Munn v. Hotchkiss Sch., SC 19525

CourtSupreme Court of Connecticut
Writing for the CourtROGERS, C. J.
Citation326 Conn. 540,165 A.3d 1167
Parties Orson D. MUNN III, et. al. v. The HOTCHKISS SCHOOL
Docket NumberSC 19525
Decision Date11 August 2017

326 Conn. 540
165 A.3d 1167

Orson D. MUNN III, et. al.
v.
The HOTCHKISS SCHOOL

SC 19525

Supreme Court of Connecticut.

Argued March 27, 2017
Officially released August 11, 2017*


165 A.3d 1171

Antonio Ponvert III, with whom was Alinor C. Sterling, for the appellant (defendant).

Wesley W. Horton, with whom were Karen L. Dowd, Jeffrey R. Babbin and, on the brief, Kenneth J. Bartschi and Aaron S. Bayer, for the appellees (plaintiffs).
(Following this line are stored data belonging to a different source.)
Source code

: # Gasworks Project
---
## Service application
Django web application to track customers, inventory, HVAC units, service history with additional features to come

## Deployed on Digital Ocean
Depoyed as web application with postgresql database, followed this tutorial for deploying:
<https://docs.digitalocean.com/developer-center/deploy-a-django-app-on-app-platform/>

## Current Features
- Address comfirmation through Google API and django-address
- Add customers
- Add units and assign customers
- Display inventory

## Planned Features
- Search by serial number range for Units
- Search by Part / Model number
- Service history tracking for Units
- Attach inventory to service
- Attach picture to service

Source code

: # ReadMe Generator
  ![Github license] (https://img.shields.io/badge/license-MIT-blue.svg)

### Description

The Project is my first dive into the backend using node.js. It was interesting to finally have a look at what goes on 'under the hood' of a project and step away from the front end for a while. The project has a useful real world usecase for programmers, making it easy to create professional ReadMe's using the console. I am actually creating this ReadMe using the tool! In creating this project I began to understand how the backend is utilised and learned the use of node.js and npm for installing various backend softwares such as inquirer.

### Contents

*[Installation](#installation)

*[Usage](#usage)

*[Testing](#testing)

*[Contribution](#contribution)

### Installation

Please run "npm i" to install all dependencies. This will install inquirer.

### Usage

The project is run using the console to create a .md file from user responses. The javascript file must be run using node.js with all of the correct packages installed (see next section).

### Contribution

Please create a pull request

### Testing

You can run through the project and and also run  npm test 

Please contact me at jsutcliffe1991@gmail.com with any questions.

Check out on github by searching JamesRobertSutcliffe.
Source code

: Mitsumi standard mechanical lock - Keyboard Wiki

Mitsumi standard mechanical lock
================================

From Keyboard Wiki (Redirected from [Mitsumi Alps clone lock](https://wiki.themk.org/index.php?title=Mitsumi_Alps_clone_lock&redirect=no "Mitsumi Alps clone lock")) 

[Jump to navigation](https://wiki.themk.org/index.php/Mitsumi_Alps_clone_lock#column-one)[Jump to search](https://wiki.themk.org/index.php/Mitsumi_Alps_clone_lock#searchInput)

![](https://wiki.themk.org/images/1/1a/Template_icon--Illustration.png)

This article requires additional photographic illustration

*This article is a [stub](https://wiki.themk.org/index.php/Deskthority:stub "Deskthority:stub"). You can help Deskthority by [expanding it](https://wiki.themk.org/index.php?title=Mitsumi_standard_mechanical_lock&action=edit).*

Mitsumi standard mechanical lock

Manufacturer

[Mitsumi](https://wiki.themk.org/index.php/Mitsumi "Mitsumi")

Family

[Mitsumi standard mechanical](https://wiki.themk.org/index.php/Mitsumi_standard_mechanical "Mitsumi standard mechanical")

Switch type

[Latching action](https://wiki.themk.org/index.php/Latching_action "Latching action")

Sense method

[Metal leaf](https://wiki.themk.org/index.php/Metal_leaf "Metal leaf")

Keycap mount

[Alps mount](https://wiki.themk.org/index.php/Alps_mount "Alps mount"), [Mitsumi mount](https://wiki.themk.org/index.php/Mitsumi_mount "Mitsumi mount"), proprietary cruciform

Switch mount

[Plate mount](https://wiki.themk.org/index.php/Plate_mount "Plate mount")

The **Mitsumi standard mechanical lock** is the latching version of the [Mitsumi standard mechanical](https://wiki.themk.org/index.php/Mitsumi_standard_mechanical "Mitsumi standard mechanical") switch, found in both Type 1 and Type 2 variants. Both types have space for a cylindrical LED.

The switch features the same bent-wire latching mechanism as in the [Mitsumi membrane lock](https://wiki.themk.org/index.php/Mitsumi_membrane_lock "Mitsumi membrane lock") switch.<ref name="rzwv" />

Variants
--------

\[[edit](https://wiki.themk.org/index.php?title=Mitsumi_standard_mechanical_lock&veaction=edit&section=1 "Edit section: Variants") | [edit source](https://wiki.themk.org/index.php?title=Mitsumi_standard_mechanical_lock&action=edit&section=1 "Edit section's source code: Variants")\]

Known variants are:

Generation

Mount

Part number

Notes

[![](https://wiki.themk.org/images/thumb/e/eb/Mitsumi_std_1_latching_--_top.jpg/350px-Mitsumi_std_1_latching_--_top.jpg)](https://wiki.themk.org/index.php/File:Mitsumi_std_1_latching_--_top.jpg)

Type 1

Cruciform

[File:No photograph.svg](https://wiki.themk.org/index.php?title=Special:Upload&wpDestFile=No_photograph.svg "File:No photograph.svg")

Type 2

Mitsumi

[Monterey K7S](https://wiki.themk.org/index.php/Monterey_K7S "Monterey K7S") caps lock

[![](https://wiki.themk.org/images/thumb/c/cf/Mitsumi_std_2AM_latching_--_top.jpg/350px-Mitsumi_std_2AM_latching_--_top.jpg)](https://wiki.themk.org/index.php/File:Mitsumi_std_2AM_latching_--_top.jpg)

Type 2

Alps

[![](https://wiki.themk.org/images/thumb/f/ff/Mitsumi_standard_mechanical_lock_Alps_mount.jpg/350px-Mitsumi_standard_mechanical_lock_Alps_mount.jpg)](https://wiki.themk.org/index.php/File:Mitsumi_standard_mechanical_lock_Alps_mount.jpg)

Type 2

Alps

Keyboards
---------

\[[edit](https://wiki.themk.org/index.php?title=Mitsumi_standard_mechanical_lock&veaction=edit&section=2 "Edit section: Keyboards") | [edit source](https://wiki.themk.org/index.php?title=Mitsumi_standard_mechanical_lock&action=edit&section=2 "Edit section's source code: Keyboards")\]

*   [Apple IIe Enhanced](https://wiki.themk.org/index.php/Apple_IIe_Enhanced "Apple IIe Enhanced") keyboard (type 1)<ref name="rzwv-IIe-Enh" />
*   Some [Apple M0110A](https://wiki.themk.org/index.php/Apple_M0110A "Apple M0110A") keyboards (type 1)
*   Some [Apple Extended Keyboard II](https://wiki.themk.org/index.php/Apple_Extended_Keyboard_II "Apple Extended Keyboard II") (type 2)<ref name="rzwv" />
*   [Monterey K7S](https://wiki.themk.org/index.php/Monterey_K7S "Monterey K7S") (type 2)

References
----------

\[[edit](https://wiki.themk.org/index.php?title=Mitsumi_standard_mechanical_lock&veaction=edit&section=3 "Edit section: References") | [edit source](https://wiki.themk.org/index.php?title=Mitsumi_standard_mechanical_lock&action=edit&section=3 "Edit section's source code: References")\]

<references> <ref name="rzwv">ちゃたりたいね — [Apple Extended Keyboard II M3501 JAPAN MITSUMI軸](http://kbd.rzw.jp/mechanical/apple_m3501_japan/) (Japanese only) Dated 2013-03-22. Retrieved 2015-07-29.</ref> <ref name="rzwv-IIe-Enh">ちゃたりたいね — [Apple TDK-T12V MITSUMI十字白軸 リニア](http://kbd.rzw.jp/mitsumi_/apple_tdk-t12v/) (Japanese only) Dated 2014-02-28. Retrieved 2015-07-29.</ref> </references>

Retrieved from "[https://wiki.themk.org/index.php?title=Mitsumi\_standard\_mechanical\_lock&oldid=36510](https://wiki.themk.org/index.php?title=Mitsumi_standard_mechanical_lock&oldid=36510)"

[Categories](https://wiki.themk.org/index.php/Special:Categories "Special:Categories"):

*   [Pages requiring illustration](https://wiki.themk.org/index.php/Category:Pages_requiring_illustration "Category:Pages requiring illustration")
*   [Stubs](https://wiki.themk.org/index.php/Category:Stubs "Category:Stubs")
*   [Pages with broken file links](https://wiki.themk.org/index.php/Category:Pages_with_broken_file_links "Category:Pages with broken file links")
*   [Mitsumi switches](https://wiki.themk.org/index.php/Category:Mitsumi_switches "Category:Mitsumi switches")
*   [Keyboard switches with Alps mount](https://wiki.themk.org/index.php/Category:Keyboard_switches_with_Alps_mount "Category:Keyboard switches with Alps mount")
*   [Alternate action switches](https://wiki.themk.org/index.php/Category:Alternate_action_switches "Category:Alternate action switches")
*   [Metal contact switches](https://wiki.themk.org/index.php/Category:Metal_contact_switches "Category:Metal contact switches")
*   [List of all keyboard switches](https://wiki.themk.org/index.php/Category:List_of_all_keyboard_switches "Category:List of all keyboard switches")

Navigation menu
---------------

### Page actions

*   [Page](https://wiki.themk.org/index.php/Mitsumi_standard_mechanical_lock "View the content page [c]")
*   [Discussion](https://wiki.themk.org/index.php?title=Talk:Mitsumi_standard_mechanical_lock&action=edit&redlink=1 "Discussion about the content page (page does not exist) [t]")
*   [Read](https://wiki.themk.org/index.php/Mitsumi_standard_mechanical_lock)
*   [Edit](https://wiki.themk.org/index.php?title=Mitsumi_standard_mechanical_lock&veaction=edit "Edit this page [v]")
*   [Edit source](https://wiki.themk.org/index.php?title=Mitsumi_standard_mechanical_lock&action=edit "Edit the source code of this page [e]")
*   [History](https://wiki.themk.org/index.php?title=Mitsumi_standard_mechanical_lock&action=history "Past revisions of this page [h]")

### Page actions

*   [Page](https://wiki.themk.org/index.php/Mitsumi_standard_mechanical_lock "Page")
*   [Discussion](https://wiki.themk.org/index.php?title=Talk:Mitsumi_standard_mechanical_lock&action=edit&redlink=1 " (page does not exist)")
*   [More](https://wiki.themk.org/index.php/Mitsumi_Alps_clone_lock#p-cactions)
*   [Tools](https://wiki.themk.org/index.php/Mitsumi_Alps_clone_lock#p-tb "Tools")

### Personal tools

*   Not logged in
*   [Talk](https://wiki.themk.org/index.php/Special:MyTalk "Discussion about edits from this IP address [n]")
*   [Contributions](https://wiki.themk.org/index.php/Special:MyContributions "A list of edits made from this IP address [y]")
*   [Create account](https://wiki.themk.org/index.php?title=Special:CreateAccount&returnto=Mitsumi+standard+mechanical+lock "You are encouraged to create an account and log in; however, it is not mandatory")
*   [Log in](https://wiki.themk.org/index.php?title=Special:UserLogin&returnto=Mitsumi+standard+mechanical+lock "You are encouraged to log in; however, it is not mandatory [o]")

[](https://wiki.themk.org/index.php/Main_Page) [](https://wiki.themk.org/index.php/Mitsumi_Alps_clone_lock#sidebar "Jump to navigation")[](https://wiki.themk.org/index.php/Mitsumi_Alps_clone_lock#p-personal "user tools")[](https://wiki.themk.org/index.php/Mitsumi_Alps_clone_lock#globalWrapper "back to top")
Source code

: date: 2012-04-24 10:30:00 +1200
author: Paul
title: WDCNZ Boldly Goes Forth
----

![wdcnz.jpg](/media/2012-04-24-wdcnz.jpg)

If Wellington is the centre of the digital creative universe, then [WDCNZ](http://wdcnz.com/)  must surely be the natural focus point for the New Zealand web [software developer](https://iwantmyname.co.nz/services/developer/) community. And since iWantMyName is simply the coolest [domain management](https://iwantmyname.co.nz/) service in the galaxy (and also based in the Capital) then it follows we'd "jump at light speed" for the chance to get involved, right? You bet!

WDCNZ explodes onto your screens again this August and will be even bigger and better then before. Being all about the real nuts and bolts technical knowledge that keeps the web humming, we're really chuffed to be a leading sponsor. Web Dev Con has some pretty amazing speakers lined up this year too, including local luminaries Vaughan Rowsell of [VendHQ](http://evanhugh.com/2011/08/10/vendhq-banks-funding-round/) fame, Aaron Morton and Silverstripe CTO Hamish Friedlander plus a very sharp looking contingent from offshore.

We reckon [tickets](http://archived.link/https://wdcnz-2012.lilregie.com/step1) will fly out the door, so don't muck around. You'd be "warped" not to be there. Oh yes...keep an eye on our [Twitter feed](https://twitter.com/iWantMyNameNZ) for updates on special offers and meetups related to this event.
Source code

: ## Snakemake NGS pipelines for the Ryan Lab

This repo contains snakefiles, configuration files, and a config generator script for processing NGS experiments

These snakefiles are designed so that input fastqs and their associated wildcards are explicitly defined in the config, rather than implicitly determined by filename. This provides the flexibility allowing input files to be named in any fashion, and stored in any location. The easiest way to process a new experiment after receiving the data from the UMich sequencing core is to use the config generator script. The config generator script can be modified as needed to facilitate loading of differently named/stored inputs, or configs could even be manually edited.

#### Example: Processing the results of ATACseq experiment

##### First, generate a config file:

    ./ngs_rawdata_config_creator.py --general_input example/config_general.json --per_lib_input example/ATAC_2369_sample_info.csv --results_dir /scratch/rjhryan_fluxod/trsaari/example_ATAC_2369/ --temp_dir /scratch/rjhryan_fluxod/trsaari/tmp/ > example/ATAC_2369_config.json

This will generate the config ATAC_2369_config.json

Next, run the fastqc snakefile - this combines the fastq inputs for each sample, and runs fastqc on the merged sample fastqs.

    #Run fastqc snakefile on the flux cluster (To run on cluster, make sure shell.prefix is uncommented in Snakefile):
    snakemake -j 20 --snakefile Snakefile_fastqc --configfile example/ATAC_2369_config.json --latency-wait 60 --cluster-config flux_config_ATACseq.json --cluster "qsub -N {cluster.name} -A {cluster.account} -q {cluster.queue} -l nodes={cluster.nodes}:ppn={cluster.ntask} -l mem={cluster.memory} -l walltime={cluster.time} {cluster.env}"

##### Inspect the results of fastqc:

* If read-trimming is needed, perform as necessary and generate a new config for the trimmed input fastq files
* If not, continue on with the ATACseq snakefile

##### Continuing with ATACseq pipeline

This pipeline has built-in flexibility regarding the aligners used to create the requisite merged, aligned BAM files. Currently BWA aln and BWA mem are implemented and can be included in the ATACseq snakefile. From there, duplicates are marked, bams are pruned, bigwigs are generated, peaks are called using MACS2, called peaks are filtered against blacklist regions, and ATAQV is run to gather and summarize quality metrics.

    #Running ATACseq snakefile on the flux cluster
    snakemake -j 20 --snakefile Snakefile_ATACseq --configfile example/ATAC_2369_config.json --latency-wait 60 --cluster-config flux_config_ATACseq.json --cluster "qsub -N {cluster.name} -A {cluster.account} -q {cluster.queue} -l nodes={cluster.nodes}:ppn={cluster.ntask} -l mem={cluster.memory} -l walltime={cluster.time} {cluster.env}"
Renee W. Dwyer and Brian M. Paice filed a brief for American Camp Association, Inc., et al. as amici curiae.

Frank J. Silvestri, Jr., filed a brief for National Association of Independent Schools et al. as amici curiae.

Rogers, C. J., and Palmer, Eveleigh, McDonald and Espinosa, Js.

ROGERS, C. J.

326 Conn. 543

The issues in this case, which comes to us on certification from the United States Court of Appeals for the Second Circuit pursuant to General Statutes § 51–199b(d),1 are: (1) Does Connecticut public

165 A.3d 1172

policy support imposing a duty on a school to warn about or protect against the risk of a serious insect-borne disease when it organizes a trip abroad? (2) If so, does a damages award of approximately $41.5 million, $31.5 million of which are noneconomic damages, warrant a remittitur? We answer the first question in the affirmative and the second question in the negative.

The following facts, which find support in the record certified by the Second Circuit, and procedural history are relevant to our resolution of the certified issues.2 The defendant, The Hotchkiss School, is a private boarding school located in Lakeville. At the time of the events underlying this appeal, the plaintiff, Cara L. Munn,3 was a student there. In June and July of 2007, the plaintiff, who recently had turned fifteen years old and completed her freshman year, joined other students and faculty of the school on an educational trip to China. In July, she contracted tick-borne encephalitis, a viral infectious disease that attacks the central nervous system, as a result of being bitten by an infected tick during a hike on Mount Panshan, which is located in a forested

326 Conn. 544

area approximately sixty miles from Tianjin, a city in northeastern China. As a result of contracting tick-borne encephalitis, the plaintiff suffered permanent brain damage that has impacted severely the course of her life.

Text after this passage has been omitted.